Forum OpenACS Q&A: proc like ns_getcsv for char delimited files?

I'm going to be integrating the ecommerce package with a bunch of tab delimited files (generated from tcl code).

Is there a proc available to replace ns_getcsv (ie. that behaves similarly), except works for single character delimiters such as tab or |?

If not, please let me know if ns_getcsv[1] has any undocumented behavior I should know about.

1. http://www.aolserver.com/docs/devel/tcl/api/file.html#ns_getcsv

Collapse
Posted by Tom Jackson on

What would be the reason for not using a standard csv format? One problem is generating the file. Just follow the rules specified at the link you provided. One nice feature of ns_getcsv is that it returns the number of fields found. If you want to enforce this for every row you can use a while:


while {[set fields [ns_getcsv $fileid csv_list]] == $len} ...

Collapse
Posted by Torben Brosten on
Thanks, Tom.

"What would be the reason for not using a standard csv format?"

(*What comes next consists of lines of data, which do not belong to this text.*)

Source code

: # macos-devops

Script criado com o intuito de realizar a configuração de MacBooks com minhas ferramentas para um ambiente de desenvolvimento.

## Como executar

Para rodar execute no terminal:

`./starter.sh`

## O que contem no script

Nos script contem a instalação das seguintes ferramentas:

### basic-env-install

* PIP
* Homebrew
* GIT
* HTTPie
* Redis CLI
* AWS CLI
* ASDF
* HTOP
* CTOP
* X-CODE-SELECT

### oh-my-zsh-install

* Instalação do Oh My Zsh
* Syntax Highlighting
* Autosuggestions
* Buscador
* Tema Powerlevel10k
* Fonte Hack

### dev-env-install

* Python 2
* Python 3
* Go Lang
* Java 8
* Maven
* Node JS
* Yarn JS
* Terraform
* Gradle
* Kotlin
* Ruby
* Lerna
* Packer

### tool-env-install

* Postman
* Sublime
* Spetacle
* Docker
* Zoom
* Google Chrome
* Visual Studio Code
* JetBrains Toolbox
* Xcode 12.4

1. A bunch of existing tcl programs that use the same existing info (tab delimited files).

2. exporting to csv from a client's proprietary program results in noncompliant csv file formats.

Given the aolserver documentation, I'm thinking split, llength and eof should about do it.

The proc will be added to tcl/ecommerce-utilities-procs.tcl (unless someone suggests differently). I'll post it once I've tested it... ec_getsdelim

Collapse
Posted by Tom Jackson on

So I guess the answer is: no there isn't another proc like that, mostly because ns_getcsv needs to read char by char to understand the context of things like double quote, comma and new lines.

Collapse
Posted by Torben Brosten on
Right. For the record, I wrote a slow, clumsy tcl version of ns_getcsv that converts csv files to other delimited forms as a part of learning tcl. It's rough, but has come in handy as it can also process specific fields (with custom proc) and insert results as new fields in the converted file.
Collapse
Posted by Torben Brosten on

This works in the tcl interpreter environment:

proc ec_gets_tab_delimited_line {fileId varName} {
    set delimiter "\t"
    if {[eof $fileId]} {
        set return_val -1
    } else {
        gets $fileId line
        set varName [split $line $delimiter]
        set return_val [llength $varName]
    }
    return $return_val

Now to figure out how to format it for ad_proc so that the delimiter defaults to "\t" but can be changed.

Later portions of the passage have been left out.